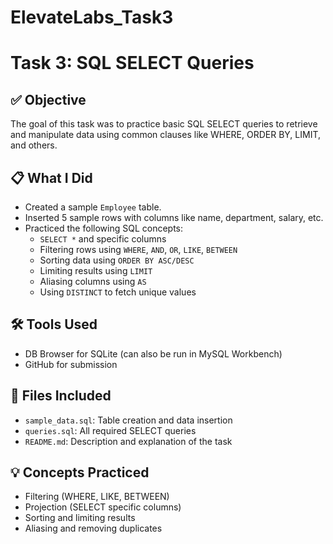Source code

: # ElevateLabs_Task3

# Task 3: SQL SELECT Queries

## ✅ Objective
The goal of this task was to practice basic SQL SELECT queries to retrieve and manipulate data using common clauses like WHERE, ORDER BY, LIMIT, and others.

## 📋 What I Did
- Created a sample `Employee` table.
- Inserted 5 sample rows with columns like name, department, salary, etc.
- Practiced the following SQL concepts:
  - `SELECT *` and specific columns
  - Filtering rows using `WHERE`, `AND`, `OR`, `LIKE`, `BETWEEN`
  - Sorting data using `ORDER BY ASC/DESC`
  - Limiting results using `LIMIT`
  - Aliasing columns using `AS`
  - Using `DISTINCT` to fetch unique values

## 🛠 Tools Used
- DB Browser for SQLite (can also be run in MySQL Workbench)
- GitHub for submission

## 📎 Files Included
- `sample_data.sql`: Table creation and data insertion
- `queries.sql`: All required SELECT queries
- `README.md`: Description and explanation of the task

## 💡 Concepts Practiced
- Filtering (WHERE, LIKE, BETWEEN)
- Projection (SELECT specific columns)
- Sorting and limiting results
- Aliasing and removing duplicates
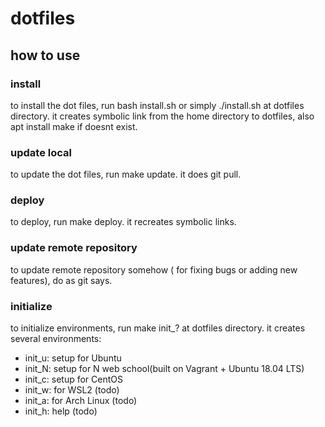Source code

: # dotfiles
## how to use
### install
to install the dot files, run bash install.sh or simply ./install.sh at dotfiles directory.
it creates symbolic link from the home directory to dotfiles, also apt install make if doesnt exist.

### update local
to update the dot files, run make update.
it does git pull.

### deploy
to deploy, run make deploy.
it recreates symbolic links.

### update remote repository
to update remote repository somehow ( for fixing bugs or adding new features), do as git says.

### initialize
to initialize environments, run make init\_? at dotfiles directory.
it creates several environments:

- init\_u: setup for Ubuntu
- init\_N: setup for N web school(built on Vagrant + Ubuntu 18.04 LTS)
- init\_c: setup for CentOS
- init\_w: for WSL2 (todo)
- init\_a: for Arch Linux (todo)
- init\_h: help (todo)
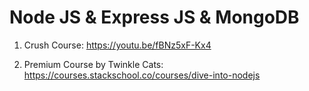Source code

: 
# Node JS & Express JS & MongoDB

1. Crush Course: https://youtu.be/fBNz5xF-Kx4

2. Premium Course by Twinkle Cats: https://courses.stackschool.co/courses/dive-into-nodejs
-- -- --
§ Your task:
A verbatim copy of the data, pictures removed, is the expected result.

§ Written solution:
Source code

: # ElevateLabs_Task3

# Task 3: SQL SELECT Queries

## ✅ Objective
The goal of this task was to practice basic SQL SELECT queries to retrieve and manipulate data using common clauses like WHERE, ORDER BY, LIMIT, and others.

## 📋 What I Did
- Created a sample `Employee` table.
- Inserted 5 sample rows with columns like name, department, salary, etc.
- Practiced the following SQL concepts:
  - `SELECT *` and specific columns
  - Filtering rows using `WHERE`, `AND`, `OR`, `LIKE`, `BETWEEN`
  - Sorting data using `ORDER BY ASC/DESC`
  - Limiting results using `LIMIT`
  - Aliasing columns using `AS`
  - Using `DISTINCT` to fetch unique values

## 🛠 Tools Used
- DB Browser for SQLite (can also be run in MySQL Workbench)
- GitHub for submission

## 📎 Files Included
- `sample_data.sql`: Table creation and data insertion
- `queries.sql`: All required SELECT queries
- `README.md`: Description and explanation of the task

## 💡 Concepts Practiced
- Filtering (WHERE, LIKE, BETWEEN)
- Projection (SELECT specific columns)
- Sorting and limiting results
- Aliasing and removing duplicates
Source code

: # dotfiles
## how to use
### install
to install the dot files, run bash install.sh or simply ./install.sh at dotfiles directory.
it creates symbolic link from the home directory to dotfiles, also apt install make if doesnt exist.

### update local
to update the dot files, run make update.
it does git pull.

### deploy
to deploy, run make deploy.
it recreates symbolic links.

### update remote repository
to update remote repository somehow ( for fixing bugs or adding new features), do as git says.

### initialize
to initialize environments, run make init\_? at dotfiles directory.
it creates several environments:

- init\_u: setup for Ubuntu
- init\_N: setup for N web school(built on Vagrant + Ubuntu 18.04 LTS)
- init\_c: setup for CentOS
- init\_w: for WSL2 (todo)
- init\_a: for Arch Linux (todo)
- init\_h: help (todo)
Source code

: 
# Node JS & Express JS & MongoDB

1. Crush Course: https://youtu.be/fBNz5xF-Kx4

2. Premium Course by Twinkle Cats: https://courses.stackschool.co/courses/dive-into-nodejs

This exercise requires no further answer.